[Plain-text document sources]
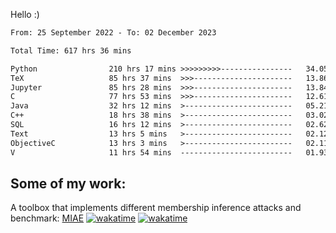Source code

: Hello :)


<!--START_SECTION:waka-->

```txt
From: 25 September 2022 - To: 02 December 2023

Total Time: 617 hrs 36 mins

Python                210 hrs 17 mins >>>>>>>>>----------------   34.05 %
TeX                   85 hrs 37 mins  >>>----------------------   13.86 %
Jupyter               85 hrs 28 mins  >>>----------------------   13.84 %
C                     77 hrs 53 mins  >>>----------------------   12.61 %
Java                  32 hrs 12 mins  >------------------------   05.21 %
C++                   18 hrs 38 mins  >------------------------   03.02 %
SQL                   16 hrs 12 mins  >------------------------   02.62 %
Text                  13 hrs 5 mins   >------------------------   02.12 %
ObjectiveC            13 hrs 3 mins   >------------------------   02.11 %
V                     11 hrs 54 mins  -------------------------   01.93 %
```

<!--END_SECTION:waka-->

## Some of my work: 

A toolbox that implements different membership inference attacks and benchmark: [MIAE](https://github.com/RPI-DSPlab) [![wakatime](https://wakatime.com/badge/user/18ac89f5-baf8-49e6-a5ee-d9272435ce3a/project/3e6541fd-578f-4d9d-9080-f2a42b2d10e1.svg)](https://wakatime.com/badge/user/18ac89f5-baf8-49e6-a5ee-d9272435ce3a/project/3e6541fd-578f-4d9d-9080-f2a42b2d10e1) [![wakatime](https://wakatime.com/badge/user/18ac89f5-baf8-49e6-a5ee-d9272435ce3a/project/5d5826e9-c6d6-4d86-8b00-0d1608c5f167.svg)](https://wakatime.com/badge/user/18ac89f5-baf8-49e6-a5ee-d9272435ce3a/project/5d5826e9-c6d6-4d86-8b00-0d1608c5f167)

==

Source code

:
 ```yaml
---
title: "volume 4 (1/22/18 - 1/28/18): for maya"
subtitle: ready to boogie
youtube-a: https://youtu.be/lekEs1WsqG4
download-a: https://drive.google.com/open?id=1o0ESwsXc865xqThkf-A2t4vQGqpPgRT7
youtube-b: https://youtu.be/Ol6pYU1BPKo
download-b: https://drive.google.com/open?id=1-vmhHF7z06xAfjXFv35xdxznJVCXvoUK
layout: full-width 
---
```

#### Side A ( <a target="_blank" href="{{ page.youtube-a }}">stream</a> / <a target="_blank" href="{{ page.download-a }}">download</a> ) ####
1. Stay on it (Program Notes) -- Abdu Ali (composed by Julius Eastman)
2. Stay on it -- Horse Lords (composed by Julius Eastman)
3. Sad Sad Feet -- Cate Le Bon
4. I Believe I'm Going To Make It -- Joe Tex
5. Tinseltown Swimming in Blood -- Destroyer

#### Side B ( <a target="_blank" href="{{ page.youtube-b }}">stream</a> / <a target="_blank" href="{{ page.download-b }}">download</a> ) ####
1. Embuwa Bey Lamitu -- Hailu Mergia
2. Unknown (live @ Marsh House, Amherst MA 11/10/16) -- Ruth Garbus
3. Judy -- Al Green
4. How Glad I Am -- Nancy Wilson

...

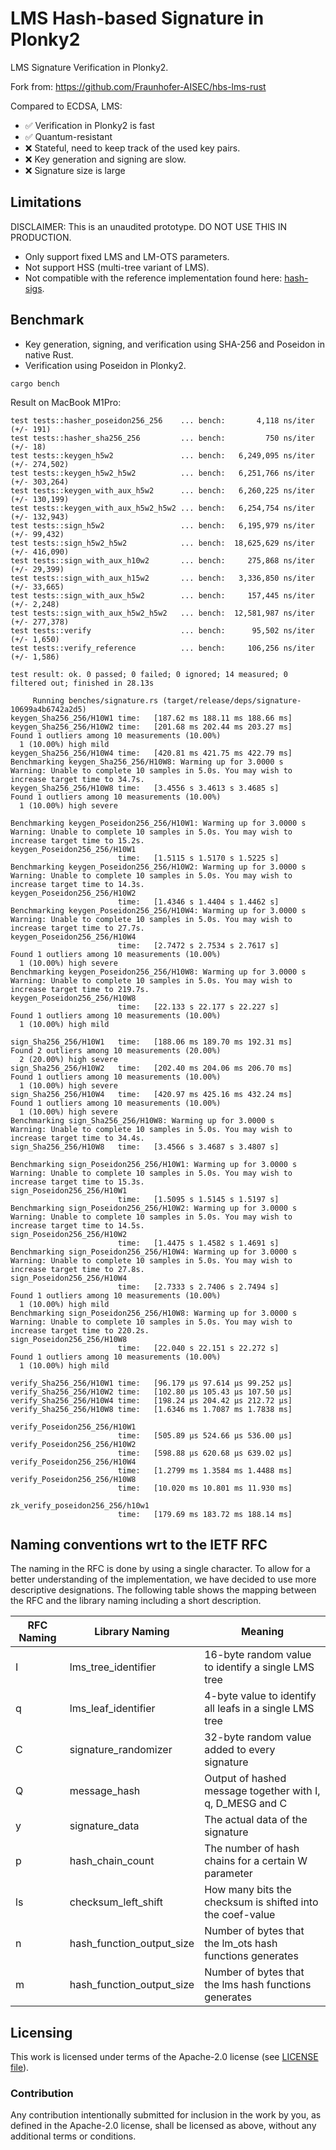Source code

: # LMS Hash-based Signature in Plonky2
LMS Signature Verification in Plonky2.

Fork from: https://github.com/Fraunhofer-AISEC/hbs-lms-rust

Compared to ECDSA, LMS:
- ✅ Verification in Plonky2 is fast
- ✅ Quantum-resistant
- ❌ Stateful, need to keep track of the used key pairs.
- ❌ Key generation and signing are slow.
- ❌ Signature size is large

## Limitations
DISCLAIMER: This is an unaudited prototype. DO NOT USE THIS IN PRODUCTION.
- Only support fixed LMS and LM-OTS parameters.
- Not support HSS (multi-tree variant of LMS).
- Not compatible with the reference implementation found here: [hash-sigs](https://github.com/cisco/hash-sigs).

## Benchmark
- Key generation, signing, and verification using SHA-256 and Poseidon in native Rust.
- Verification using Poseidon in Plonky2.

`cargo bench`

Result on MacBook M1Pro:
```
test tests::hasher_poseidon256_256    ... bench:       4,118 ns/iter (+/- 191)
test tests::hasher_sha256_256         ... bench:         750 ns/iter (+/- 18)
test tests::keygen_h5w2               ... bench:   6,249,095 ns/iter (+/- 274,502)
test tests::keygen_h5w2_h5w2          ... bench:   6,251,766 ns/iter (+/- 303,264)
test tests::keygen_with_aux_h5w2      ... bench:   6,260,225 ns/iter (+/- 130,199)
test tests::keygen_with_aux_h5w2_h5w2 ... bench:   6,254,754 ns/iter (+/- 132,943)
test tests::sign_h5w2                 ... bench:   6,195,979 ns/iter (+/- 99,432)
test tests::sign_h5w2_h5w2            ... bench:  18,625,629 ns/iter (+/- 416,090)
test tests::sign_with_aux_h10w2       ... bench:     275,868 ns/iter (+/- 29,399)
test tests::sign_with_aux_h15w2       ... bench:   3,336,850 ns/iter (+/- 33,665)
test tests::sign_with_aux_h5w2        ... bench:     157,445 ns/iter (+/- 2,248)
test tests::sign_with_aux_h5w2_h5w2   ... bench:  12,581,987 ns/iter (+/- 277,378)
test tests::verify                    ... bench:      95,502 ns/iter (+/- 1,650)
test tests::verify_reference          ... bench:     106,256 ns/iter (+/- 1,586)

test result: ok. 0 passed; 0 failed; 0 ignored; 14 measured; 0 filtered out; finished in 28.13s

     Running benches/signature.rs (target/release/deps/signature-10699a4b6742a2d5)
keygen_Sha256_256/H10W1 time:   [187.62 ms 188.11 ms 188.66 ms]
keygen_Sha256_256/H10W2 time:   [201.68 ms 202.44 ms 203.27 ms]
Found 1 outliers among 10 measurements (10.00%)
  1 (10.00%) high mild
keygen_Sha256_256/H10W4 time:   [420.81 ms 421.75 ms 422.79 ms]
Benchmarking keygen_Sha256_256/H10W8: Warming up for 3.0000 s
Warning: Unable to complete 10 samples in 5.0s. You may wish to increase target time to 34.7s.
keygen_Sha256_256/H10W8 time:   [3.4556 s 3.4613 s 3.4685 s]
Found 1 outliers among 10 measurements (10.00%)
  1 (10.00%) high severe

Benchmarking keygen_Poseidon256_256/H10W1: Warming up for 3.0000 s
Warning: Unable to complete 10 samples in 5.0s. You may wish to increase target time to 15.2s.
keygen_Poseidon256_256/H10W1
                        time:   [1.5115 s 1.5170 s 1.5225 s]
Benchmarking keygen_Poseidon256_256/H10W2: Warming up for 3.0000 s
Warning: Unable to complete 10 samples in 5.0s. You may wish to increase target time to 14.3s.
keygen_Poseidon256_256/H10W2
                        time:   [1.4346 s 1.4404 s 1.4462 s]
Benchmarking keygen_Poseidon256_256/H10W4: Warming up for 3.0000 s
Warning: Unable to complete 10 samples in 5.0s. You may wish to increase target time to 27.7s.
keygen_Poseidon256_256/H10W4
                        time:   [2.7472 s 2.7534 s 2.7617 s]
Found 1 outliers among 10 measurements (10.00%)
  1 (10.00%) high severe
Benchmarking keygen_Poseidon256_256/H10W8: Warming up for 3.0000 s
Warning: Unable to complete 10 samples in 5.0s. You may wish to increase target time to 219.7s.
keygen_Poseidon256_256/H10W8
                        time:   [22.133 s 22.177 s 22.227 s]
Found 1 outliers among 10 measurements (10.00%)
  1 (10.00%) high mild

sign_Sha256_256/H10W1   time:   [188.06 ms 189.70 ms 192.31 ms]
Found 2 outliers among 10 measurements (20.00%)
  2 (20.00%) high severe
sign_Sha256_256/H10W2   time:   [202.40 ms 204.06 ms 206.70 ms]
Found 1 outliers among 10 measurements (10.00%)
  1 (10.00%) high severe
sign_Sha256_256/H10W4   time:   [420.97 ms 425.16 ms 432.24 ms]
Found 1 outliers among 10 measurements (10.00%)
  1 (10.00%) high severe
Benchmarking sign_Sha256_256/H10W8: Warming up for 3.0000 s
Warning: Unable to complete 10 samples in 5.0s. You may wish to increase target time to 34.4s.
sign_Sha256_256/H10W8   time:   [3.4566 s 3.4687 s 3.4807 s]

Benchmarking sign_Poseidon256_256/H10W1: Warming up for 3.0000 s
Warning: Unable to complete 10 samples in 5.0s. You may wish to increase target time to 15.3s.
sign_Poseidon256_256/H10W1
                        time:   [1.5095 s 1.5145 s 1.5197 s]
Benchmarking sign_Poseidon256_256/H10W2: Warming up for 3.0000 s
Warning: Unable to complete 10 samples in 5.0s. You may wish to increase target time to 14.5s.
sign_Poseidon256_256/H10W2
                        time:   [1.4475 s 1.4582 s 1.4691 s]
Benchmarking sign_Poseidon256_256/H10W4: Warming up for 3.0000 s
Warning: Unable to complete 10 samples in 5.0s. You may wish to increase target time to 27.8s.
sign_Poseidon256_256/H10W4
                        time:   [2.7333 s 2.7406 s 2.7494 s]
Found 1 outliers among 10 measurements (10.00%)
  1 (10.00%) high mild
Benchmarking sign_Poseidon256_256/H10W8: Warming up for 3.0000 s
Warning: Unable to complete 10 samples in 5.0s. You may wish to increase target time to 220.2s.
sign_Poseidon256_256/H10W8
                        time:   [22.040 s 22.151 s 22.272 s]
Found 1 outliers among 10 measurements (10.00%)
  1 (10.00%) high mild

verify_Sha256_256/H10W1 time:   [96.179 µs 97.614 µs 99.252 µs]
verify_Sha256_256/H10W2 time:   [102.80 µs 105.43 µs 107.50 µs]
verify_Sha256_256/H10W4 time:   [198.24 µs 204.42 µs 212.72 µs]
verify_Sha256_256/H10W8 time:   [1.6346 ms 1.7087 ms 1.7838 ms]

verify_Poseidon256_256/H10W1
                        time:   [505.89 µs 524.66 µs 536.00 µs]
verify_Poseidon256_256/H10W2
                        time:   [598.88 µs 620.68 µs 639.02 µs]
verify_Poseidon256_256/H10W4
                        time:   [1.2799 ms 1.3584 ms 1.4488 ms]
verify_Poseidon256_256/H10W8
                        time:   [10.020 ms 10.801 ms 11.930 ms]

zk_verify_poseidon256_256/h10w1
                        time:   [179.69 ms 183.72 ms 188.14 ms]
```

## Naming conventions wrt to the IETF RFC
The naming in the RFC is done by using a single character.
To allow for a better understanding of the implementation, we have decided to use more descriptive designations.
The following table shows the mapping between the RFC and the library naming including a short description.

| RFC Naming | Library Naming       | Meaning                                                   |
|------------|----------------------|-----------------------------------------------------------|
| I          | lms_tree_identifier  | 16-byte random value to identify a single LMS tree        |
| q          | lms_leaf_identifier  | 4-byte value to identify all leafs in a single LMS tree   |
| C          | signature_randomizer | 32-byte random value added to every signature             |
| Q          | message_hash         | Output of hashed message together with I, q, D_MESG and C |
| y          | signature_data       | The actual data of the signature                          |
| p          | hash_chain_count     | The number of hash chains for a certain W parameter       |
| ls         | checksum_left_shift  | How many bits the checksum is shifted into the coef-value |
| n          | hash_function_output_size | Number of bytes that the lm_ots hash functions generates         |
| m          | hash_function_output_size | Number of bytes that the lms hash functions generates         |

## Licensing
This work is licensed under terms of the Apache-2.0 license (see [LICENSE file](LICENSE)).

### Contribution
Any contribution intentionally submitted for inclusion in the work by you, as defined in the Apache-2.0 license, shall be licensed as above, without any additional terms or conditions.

◆ To do ◆
The answer must consist of each line from the entries that contains the string "random".

◆ Solution for this problem ◆
| I          | lms_tree_identifier  | 16-byte random value to identify a single LMS tree        |
| C          | signature_randomizer | 32-byte random value added to every signature             |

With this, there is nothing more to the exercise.